Data extracted from a collection
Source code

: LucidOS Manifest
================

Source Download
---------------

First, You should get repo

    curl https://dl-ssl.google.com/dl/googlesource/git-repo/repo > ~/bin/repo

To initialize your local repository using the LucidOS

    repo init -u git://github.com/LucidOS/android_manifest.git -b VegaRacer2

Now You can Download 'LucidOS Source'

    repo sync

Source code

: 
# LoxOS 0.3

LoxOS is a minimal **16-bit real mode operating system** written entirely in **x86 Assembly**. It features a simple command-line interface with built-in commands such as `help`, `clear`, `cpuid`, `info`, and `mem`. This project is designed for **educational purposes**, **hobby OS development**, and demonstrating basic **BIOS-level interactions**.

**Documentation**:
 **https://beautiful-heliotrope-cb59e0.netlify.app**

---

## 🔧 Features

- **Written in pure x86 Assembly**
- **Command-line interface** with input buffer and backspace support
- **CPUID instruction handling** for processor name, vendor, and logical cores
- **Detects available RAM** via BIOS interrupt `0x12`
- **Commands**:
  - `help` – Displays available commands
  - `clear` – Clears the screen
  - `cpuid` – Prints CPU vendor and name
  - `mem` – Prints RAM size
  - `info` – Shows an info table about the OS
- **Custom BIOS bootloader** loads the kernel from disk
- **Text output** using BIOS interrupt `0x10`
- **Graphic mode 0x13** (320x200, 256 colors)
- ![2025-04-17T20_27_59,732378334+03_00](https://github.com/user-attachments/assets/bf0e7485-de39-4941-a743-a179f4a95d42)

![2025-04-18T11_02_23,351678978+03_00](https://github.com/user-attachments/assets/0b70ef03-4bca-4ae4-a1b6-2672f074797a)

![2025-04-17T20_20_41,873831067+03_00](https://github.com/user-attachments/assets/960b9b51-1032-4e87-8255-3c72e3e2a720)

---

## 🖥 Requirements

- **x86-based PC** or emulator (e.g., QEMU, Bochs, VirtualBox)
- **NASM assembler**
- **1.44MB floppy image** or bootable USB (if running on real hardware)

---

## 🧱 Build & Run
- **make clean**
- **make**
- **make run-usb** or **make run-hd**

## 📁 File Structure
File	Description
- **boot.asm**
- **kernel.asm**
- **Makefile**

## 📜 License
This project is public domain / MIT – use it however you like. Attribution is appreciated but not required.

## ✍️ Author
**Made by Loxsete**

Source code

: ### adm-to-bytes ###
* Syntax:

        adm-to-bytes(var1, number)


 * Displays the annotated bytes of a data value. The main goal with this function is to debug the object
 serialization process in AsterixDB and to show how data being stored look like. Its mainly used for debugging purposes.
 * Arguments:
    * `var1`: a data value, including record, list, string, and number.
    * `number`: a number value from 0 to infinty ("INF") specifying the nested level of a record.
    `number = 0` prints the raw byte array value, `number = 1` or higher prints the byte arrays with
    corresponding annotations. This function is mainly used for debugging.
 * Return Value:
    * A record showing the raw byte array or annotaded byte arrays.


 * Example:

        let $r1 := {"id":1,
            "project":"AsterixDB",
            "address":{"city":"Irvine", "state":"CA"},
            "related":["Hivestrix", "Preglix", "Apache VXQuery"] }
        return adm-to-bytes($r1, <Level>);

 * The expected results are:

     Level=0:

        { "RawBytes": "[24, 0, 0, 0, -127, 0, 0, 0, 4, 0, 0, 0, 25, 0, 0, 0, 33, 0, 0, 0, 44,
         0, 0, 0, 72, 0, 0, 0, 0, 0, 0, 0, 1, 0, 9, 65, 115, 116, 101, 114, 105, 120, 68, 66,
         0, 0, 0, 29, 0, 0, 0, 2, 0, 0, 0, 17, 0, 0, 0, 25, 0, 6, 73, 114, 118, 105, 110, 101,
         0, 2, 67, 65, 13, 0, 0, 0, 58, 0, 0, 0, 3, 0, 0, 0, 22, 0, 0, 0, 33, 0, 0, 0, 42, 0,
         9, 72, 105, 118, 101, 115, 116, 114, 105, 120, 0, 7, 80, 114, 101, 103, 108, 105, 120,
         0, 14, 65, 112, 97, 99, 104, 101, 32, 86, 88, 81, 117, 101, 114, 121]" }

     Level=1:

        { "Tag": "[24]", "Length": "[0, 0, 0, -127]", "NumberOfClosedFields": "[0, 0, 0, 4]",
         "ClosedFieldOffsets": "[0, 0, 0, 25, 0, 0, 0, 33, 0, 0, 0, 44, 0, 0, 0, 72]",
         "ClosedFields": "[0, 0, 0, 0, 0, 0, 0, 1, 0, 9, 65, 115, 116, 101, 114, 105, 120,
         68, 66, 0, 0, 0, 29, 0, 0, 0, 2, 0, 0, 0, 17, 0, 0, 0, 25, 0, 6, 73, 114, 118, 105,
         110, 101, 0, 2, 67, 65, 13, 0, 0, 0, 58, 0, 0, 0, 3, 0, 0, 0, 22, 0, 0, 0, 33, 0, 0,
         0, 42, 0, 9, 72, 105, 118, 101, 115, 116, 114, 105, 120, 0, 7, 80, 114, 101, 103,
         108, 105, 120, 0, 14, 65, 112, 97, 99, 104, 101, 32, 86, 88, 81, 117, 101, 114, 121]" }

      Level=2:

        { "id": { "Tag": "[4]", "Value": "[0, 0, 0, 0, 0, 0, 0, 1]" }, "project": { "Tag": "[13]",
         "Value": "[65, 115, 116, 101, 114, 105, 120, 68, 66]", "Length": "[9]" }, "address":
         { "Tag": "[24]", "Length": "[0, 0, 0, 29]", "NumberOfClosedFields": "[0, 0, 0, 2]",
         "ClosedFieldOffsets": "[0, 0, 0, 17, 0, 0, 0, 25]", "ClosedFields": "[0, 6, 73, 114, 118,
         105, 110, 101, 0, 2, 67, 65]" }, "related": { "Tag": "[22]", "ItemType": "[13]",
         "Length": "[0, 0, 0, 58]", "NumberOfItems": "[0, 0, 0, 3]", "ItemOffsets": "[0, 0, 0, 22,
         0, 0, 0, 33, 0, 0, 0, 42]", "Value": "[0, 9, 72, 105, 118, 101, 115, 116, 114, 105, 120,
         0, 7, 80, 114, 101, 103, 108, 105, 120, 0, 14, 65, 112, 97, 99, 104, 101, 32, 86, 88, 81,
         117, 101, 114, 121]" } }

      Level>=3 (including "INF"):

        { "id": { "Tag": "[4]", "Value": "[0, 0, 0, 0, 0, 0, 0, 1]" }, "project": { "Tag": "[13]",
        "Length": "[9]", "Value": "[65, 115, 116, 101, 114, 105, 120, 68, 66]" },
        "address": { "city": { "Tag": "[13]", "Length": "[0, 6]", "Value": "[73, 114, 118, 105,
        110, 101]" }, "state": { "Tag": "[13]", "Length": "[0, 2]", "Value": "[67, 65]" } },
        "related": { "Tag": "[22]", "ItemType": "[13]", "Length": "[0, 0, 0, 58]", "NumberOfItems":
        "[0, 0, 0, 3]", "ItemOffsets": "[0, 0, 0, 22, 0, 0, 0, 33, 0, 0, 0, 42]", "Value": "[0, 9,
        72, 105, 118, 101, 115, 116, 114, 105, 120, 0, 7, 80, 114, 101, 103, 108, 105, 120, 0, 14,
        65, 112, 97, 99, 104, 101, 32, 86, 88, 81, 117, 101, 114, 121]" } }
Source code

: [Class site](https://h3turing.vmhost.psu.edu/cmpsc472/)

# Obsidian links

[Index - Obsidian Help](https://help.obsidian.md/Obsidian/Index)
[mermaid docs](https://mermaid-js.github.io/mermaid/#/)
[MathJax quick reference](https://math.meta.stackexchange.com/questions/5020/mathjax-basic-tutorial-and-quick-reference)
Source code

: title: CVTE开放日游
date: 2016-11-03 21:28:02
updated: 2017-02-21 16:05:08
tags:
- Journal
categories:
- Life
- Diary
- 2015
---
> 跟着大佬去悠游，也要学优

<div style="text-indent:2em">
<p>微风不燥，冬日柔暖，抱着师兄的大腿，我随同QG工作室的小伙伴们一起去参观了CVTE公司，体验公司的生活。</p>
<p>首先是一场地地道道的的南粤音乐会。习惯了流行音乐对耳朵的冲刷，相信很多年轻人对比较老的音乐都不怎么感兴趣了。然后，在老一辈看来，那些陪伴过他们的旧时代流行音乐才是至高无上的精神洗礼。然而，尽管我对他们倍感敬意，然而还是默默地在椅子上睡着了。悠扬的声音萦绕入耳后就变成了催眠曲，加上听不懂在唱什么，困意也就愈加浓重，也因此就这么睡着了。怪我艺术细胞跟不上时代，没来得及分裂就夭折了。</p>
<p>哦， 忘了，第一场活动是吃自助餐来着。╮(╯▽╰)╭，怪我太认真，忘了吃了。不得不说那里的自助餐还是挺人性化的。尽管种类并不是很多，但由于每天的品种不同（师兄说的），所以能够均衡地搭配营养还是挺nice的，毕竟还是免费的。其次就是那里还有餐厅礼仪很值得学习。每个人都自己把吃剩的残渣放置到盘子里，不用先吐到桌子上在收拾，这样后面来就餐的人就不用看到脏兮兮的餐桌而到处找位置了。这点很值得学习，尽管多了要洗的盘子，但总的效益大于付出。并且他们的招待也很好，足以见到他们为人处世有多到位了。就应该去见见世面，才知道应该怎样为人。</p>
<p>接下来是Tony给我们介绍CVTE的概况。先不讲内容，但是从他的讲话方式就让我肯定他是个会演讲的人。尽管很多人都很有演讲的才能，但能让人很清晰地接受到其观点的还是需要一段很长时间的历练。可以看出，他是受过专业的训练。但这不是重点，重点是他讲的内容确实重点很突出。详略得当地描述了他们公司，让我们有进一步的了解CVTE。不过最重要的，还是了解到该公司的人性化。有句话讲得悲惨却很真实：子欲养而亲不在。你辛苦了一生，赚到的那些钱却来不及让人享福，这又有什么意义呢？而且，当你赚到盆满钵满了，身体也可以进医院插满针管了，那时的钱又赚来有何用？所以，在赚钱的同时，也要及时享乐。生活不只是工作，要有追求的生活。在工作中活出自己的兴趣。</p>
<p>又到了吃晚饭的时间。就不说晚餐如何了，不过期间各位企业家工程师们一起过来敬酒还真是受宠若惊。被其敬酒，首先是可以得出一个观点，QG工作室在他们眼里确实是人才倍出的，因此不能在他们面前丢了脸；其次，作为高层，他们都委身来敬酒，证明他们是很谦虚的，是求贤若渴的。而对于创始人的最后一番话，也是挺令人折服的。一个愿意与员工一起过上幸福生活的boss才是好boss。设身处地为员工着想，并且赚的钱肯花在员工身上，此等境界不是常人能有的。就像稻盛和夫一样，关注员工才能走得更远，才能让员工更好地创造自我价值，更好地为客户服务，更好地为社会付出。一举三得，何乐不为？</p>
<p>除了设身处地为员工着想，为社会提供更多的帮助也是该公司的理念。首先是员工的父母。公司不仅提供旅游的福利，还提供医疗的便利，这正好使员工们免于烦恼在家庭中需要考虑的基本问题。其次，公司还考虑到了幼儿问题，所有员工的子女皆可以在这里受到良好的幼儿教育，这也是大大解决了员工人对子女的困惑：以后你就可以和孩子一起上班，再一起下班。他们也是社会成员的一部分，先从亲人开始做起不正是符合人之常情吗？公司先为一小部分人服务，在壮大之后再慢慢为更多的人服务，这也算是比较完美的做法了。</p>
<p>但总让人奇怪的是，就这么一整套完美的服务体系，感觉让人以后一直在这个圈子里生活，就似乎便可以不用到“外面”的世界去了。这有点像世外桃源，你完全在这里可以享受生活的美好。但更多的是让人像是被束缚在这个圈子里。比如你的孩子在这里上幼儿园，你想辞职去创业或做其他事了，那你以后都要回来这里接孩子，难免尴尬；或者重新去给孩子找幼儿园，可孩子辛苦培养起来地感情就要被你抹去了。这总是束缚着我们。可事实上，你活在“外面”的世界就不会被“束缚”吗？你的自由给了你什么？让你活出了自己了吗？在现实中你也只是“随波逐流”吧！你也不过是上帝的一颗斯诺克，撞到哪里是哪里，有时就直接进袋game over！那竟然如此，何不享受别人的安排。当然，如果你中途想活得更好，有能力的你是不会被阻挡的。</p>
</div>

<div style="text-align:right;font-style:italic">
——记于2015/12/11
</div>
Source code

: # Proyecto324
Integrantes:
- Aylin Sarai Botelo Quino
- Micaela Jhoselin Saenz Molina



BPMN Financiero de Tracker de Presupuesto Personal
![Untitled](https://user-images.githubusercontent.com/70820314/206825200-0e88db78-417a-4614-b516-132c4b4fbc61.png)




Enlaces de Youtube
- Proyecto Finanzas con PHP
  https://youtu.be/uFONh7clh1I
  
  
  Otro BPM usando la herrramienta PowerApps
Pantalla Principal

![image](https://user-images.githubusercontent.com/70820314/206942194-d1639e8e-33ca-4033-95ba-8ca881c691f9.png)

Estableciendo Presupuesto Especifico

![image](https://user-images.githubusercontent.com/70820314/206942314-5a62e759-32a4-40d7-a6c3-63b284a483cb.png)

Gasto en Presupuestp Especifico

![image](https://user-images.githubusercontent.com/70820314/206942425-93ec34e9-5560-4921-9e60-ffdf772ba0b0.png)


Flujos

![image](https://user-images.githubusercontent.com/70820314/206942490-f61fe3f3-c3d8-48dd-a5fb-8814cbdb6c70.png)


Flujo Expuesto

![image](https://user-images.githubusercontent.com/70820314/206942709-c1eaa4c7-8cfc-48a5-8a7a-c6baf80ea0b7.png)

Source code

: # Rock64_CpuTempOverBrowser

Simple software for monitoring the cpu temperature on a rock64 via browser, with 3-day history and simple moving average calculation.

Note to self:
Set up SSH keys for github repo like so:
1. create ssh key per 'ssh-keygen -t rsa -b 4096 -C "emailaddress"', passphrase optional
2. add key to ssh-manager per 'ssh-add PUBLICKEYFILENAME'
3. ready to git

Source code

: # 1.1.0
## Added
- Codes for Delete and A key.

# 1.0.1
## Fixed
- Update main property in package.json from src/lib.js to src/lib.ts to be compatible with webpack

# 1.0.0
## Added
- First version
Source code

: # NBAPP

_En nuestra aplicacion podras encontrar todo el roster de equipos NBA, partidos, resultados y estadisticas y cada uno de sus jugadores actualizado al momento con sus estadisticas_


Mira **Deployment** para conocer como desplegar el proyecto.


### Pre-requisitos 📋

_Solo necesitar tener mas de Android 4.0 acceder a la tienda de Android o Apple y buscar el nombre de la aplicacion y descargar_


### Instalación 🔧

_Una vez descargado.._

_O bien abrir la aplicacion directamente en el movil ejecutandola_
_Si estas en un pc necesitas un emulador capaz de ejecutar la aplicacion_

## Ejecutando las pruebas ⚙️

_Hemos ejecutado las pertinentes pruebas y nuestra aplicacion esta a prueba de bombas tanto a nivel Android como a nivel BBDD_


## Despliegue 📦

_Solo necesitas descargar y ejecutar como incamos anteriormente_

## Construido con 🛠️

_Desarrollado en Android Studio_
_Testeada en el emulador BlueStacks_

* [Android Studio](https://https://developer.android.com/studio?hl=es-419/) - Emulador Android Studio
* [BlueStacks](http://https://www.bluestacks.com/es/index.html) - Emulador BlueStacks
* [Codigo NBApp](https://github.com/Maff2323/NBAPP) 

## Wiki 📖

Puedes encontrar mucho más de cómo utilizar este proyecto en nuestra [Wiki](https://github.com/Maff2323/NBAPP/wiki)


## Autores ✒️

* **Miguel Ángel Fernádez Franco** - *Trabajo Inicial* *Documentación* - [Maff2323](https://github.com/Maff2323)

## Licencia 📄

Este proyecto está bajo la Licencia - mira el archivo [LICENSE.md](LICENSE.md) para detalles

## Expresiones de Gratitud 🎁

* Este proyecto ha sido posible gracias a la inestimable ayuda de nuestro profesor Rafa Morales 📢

Try it:
Report how many lines in this data include the string "including", and nothing else.

Answer to this problem:
2